The flag of Russia (Russian Federation) (Russian: Флаг России) is a tricolour flag consisting of three equal horizontal fields: white on the top, blue in the middle, and red on the bottom. The flag was first used as an ensign for Russian merchant ships and became official as the flag of the Tsardom of Russia in 1696. It remained in use until the Russian Socialist Federative Soviet Republic (RSFSR) fully occupied all Russian territories in 1922, as the flag was used by the White guard during the Russian Civil War which has started in 1917 .

During the Soviet Union's existence, it used a flag with a red field with a golden hammer and sickle and a golden bordered red star on top. With the dissolution of the Soviet Union, the pre-revolutionary tricolour was re-introduced as the flag of the Russian Federation in 1991 in the 1:2 ratio. The Tsarist tricolour was fully restored as the current flag in 1993 after the constitutional crisis.

Origin

Two accounts of the flag's origin connect it to the tricolor used by the Dutch Republic (the flag of the Netherlands).[1][2]

The earliest mention of the flag occurs during the reign of Alexis I, in 1668, and is related to the construction of the first Russian naval ship, the frigate Oryol. According to one source, the ship's Dutch lead engineer Butler faced the need for the flag, and issued a request to the Boyar Duma , to "ask His Royal Majesty as to which (as is the custom among other nations) flag shall be raised on the ship". The official response merely indicated that, as such issue is as yet unprecedented, even though the land forces do use (apparently different) flags, the tsar ordered that his (Butler's) opinion be sought about the matter, asking specifically as to the custom existing in his country.[3]

A different account traces the origins of the Russian flag to tsar Peter the Great's visits to Arkhangelsk in 1693 and 1694. Peter was keenly interested in shipbuilding in the European style, different from the barges ordinarily used in Russia at the time. In 1693, Peter had ordered a Dutch-built frigate from Amsterdam. In 1694 when it arrived, the Dutch red-white-and-blue banner flew from its stern.[4] Peter decided to model Russia's naval flag after this banner by changing the sequence of colors.
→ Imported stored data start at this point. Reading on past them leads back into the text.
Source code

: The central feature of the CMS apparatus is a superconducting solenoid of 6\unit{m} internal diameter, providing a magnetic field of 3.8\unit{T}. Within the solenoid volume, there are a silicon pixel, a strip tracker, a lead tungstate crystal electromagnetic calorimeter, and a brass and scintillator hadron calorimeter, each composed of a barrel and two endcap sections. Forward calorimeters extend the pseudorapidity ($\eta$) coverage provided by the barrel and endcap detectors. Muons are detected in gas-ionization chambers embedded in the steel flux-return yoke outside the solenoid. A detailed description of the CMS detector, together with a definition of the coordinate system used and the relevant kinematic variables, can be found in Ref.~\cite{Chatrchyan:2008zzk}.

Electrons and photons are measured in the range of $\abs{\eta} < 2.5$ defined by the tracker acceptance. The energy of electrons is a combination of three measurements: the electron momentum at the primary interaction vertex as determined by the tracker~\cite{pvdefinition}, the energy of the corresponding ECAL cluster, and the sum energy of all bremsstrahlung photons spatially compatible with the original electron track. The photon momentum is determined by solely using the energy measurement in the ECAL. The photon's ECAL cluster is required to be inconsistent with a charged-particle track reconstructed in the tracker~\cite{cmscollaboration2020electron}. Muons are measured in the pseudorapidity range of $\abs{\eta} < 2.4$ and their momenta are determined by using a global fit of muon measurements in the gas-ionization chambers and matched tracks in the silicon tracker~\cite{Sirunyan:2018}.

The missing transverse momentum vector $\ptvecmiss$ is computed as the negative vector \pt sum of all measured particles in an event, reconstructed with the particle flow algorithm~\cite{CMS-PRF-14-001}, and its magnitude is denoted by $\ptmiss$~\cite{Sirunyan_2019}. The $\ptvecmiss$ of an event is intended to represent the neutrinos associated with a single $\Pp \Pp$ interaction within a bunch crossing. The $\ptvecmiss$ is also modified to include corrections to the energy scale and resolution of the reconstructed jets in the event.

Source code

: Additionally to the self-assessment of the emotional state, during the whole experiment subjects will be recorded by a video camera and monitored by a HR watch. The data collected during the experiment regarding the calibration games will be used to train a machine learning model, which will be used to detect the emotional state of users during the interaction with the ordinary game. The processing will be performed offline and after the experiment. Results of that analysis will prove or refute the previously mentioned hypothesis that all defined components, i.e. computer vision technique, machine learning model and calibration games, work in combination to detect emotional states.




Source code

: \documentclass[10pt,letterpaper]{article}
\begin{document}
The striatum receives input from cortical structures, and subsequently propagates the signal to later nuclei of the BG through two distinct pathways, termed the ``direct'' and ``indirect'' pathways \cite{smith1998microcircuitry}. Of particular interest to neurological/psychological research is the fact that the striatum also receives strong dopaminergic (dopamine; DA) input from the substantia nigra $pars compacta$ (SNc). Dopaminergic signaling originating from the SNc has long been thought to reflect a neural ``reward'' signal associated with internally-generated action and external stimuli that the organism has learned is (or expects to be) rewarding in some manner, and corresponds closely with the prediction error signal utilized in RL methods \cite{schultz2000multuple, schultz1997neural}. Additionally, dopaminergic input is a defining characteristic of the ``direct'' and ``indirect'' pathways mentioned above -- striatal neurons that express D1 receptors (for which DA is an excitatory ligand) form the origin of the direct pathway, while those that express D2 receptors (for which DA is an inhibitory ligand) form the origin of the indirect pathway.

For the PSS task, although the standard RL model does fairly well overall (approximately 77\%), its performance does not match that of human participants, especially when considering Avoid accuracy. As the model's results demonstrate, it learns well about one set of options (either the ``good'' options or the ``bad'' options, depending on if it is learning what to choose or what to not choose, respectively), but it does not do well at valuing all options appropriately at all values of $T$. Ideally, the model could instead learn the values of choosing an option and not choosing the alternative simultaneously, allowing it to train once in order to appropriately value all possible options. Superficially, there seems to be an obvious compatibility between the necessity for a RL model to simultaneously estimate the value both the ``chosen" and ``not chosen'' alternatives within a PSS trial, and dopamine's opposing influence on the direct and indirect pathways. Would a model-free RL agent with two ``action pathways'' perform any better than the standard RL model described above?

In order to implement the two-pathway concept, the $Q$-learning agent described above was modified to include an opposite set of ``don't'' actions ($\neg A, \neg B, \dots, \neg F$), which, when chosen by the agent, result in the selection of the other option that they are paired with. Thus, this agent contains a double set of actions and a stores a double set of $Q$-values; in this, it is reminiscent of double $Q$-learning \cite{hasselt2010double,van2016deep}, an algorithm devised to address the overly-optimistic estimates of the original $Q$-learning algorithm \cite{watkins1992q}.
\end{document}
The Dutch flag book of 1695 by Carel Allard,[5] printed only a year after Peter's trip to Western Europe, describes the tricolour with a double-headed eagle bearing a shield on its breast, and wearing a golden crown over both of its heads.

History

A study on clarifying the national colours of Russia based on disquisition on documents of the Moscow Archive of Ministry of Justice of the Russian Empire was summarized by Dmitry Samokvasov, a Russian archaeologist and legal historian, in an edition of 16 pages called "On the Question of National Colours of Ancient Russia" published in Moscow in 1910.[6]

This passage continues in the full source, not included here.